Why Cloud Cuckoo Land is so unique is hard to pinpoint. It’s genuinely a story unlike any that I’ve ever read, and for that, I applaud it excessively. But, if I had to pick just one aspect that stands out to me the most, it’d be the innumerable plotlines, like an entire bedtime story in every chapter.
The book contains the stories of five narrators, each incomprehensibly gripping. Every perspective shift is so wild that it feels as though you get the content of many books all contained between the covers of this one. Timelines jump with the perspectives, which I approached with caution because of how easy it can be to lose track of events that aren’t chronological, but it is done so well here that any reason to worry is entirely nullified.
The changes in the narratives are done with such savvy that the switch is on occasion down-right painful. The writing immerses the reader in each perspective and makes it near impossible to leave, just before the chapter switches into a whole different millennia.
The content ranges from futuristic sci-fi in the Argos, a spacecraft in search of a planet to replace the ruined Earth, to historical fiction, following Anna and Omeir in 15th century Constantinople. The way that these vastly different worlds connect is incredibly satisfying, and it makes a gold mine of symbolism and themes to study for any literary analyst like myself.
It’s not just the plot, which has the reader in a chokehold, that makes it so hard to put the book down for even just a minute; it’s also the fact that all of the protagonists are simply impossible not to root for.

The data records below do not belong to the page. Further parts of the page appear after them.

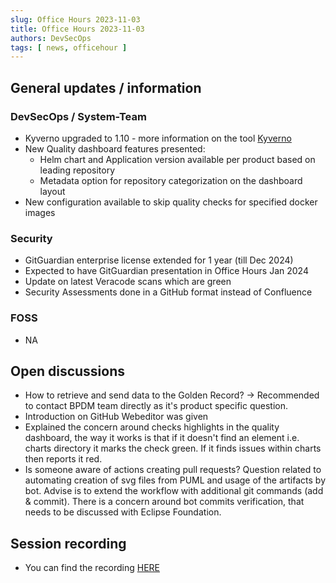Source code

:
 ```yaml
---
slug: Office Hours 2023-11-03
title: Office Hours 2023-11-03
authors: DevSecOps
tags: [ news, officehour ]
---
```


## General updates / information

### DevSecOps / System-Team

- Kyverno upgraded to 1.10 - more information on the tool [Kyverno](https://kyverno.io/)
- New Quality dashboard features presented:
    - Helm chart and Application version available per product based on leading repository
    - Metadata option for repository categorization on the dashboard layout
- New configuration available to skip quality checks for specified docker images 

### Security

- GitGuardian enterprise license extended for 1 year (till Dec 2024)
- Expected to have GitGuardian presentation in Office Hours Jan 2024
- Update on latest Veracode scans which are green
- Security Assessments done in a GitHub format instead of Confluence

### FOSS

- NA

## Open discussions

- How to retrieve and send data to the Golden Record? -> Recommended to contact BPDM team directly as it's product specific question.
- Introduction on GitHub Webeditor was given
- Explained the concern around checks highlights in the quality dashboard, the way it works is that if it doesn't find an element i.e. charts directory it marks the check green. If it finds issues within charts then reports it red.
- Is someone aware of actions creating pull requests? Question related to automating creation of svg files from PUML and usage of the artifacts by bot. Advise is to extend the workflow with additional git commands (add & commit). There is a concern around bot commits verification, that needs to be discussed with Eclipse Foundation.


## Session recording

- You can find the recording [HERE](https://bcgcatenax.sharepoint.com/:v:/r/sites/CommunitiesofPractises/Shared%20Documents/CX-CoP%20DevSecOps/Office_Hours_Regular_Recordings/CXDevSecOps%20Office%20Hours-20231103_124140-Meeting%20Recording%20-%20Trim.mp4?csf=1&web=1&e=QDGDR8)
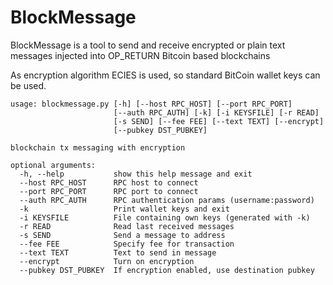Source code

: # BlockMessage

BlockMessage is a tool to send and receive encrypted or plain text messages injected into OP_RETURN Bitcoin based blockchains

As encryption algorithm ECIES is used, so standard BitCoin wallet keys can be used.

```
usage: blockmessage.py [-h] [--host RPC_HOST] [--port RPC_PORT]
                       [--auth RPC_AUTH] [-k] [-i KEYSFILE] [-r READ]
                       [-s SEND] [--fee FEE] [--text TEXT] [--encrypt]
                       [--pubkey DST_PUBKEY]

blockchain tx messaging with encryption

optional arguments:
  -h, --help           show this help message and exit
  --host RPC_HOST      RPC host to connect
  --port RPC_PORT      RPC port to connect
  --auth RPC_AUTH      RPC authentication params (username:password)
  -k                   Print wallet keys and exit
  -i KEYSFILE          File containing own keys (generated with -k)
  -r READ              Read last received messages
  -s SEND              Send a message to address
  --fee FEE            Specify fee for transaction
  --text TEXT          Text to send in message
  --encrypt            Turn on encryption
  --pubkey DST_PUBKEY  If encryption enabled, use destination pubkey
```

The writing makes it completely implausible to get out of reading the book without at least one emotional attachment. The characters’ feelings are flawlessly incorporated into the story, weaving in and out between narrative and emotion. Doerr is a grandma who never once ceased his skillful knitting throughout the entire book.
With this, it’s no surprise to me that Cloud Cuckoo Land won the 2022 Grand Prix de Littérature Américaine, a French literary award for the best book by an American author translated into French that year. That’s not where Doerr’s mastery ends — All The Light We Cannot See is yet another outstanding novel of his, awarded the Pulitzer Prize for Fiction and the Audie Award for Fiction, as well as two others for creative arts and fiction.
I’ve never heard of anything even remotely similar to this book. Its quality is so incredible that my brain short-circuits from trying to contain every bit of art into the few words the English language allows me. What I can say is this: there really is no one I wouldn’t recommend this book to.